MARKET WATCH: Weaker dollar deletes crude oil price gain
Crude oil prices fell Jan. 6, wiping out gains from the previous session in the New York market as the euro fell to more than a month’s low against the US dollar, with the currency bottoming under $1.30 at one point in intraday trading.
OGJ Senior Writer
HOUSTON, Jan. 7 -- Crude oil prices fell Jan. 6, wiping out gains from the previous session in the New York market as the euro fell to more than a month’s low against the US dollar, with the currency bottoming under $1.30 at one point in intraday trading.
“Crude fell 2.2% on the day in response to weaker equity markets and a stronger dollar while natural gas also dropped 1% as concerns of cooler-than-expected weather towards the end of the month were likely overly optimistic,” said analysts in the Houston office of Raymond James & Associates Inc. Energy stocks underperformed the broader equities market, “which mainly traded sideways and ended the day down 0.2%,” they said. Oil prices were up slightly in early trading Jan. 7 but natural gas continued to fall.
James Zhang at Standard New York Securities Inc., the Standard Bank Group, reported the price spread between West Texas Intermediate and North Sea Brent crude widened to $6.14/bbl in Brent’s favor. Gasoline and heating oil cracks strengthened further.
Olivier Jakob at Petromatrix, Zug, Switzerland, reported, “The combination of a very weak euro and a very strong Brent premium to WTI maintains the price of Brent on a euro/bbl basis at the highest level since April 2008 when WTI was trading at $115/bbl.”
The Jan. 6 sell-off “appeared to be in response to the recent currency moves,” Zhang said. The dollar index jumped 1% on Jan. 5 “amid signs of a strengthening labor market and continuing woes in Europe (Germany excepted)” and then increased another 0.6% Jan. 6. “In the meantime, the euro has come under heavy pressure during the last 2 days, down 1.2% and 1%, respectively,” he said. Market performance of government bonds for Portugal, Spain, and Belgium indicated “confidence towards the more peripheral eurozone countries and their sovereign debt issues remains fragile,” according to Zhang.
Meanwhile, Jakob said, “Financial markets (speculators, investment banks, pension funds) but also the Organization of Petroleum Exporting Countries are making…the same mistake [as] in 2008 and that is to believe that the world can happily live with oil at $100/bbl.” However, he said, “The warning signs that are starting to come from the protests in emerging markets should not be ignored as they are a repeat of the 2008 patterns. Current food inflation in emerging countries is very significant and when fuel inflation is added to it, then domestic unrest starts to develop.

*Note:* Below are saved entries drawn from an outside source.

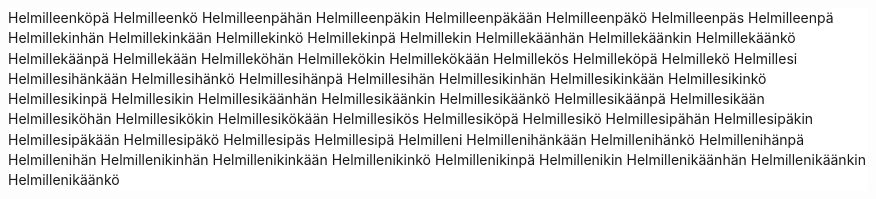 Helmilleenköpä
Helmilleenkö
Helmilleenpähän
Helmilleenpäkin
Helmilleenpäkään
Helmilleenpäkö
Helmilleenpäs
Helmilleenpä
Helmillekinhän
Helmillekinkään
Helmillekinkö
Helmillekinpä
Helmillekin
Helmillekäänhän
Helmillekäänkin
Helmillekäänkö
Helmillekäänpä
Helmillekään
Helmilleköhän
Helmillekökin
Helmillekökään
Helmillekös
Helmilleköpä
Helmillekö
Helmillesi
Helmillesihänkään
Helmillesihänkö
Helmillesihänpä
Helmillesihän
Helmillesikinhän
Helmillesikinkään
Helmillesikinkö
Helmillesikinpä
Helmillesikin
Helmillesikäänhän
Helmillesikäänkin
Helmillesikäänkö
Helmillesikäänpä
Helmillesikään
Helmillesiköhän
Helmillesikökin
Helmillesikökään
Helmillesikös
Helmillesiköpä
Helmillesikö
Helmillesipähän
Helmillesipäkin
Helmillesipäkään
Helmillesipäkö
Helmillesipäs
Helmillesipä
Helmilleni
Helmillenihänkään
Helmillenihänkö
Helmillenihänpä
Helmillenihän
Helmillenikinhän
Helmillenikinkään
Helmillenikinkö
Helmillenikinpä
Helmillenikin
Helmillenikäänhän
Helmillenikäänkin
Helmillenikäänkö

The policies of the US Federal Reserve are already very controversial and if food price riots start to become a recurring pattern, we expect the US Fed will come under even more pressure to limit its policy of wealth creation through the inflation of risk assets (including commodities).”
Jakob noted, “On Dec. 27, Bolivia increased the price of fuels (up 83%); on Jan. 1 it reversed the decision after street protests. On Jan. 1, Pakistan increased the domestic price of fuels; on Jan. 6, it reversed the decision for fear of street protests. Meanwhile, riots have started in different cities of Algeria over the price of food. India needs to increase domestic fuel prices but does not dare to do it as food inflation is already at more than 18%. Oil prices approached $100/bbl at the end of 2007 and were followed by food price riots in the first half of 2008. Oil prices approached $100/bbl at the end of 2010 and are starting to be followed by food price riots.”
He said, “The dollar index was up strongly yesterday, but that was mainly due to the euro falling hard on continued worries about the peripheries (the dollar to Swiss franc and to the yen was basically unchanged yesterday).”
The February contract for benchmark US light, sweet crudes dropped $1.92 to $88.38/bbl Jan. 7 on the New York Mercantile Exchange. The March contract lost $1.67 to $89.75/bbl.
On the US spot market, WTI at Cushing, Okla., was down $1.92 to $88.38/bbl. Heating oil for February delivery declined 3.1¢ to $2.51/gal on NYMEX. Reformulated blend stock for oxygenate blending for the same month dipped 0.21¢ to $2.44/gal.
Natural gas prices continued to fall with the January natural gas contract down 3.9¢ to $4.43/MMbtu on NYMEX. On the US spot market, gas at Henry Hub, La., slipped by 2.9¢ to $4.49/MMbtu.
In London, the February IPE contract for North Sea Brent crude declined 98¢ to $94.52/bbl. Gas oil for January dropped $2.25 to $775.25/tonne.
OPEC’s Vienna office was closed Jan. 6-7, with no price updates of its basket of 12 reference crudes.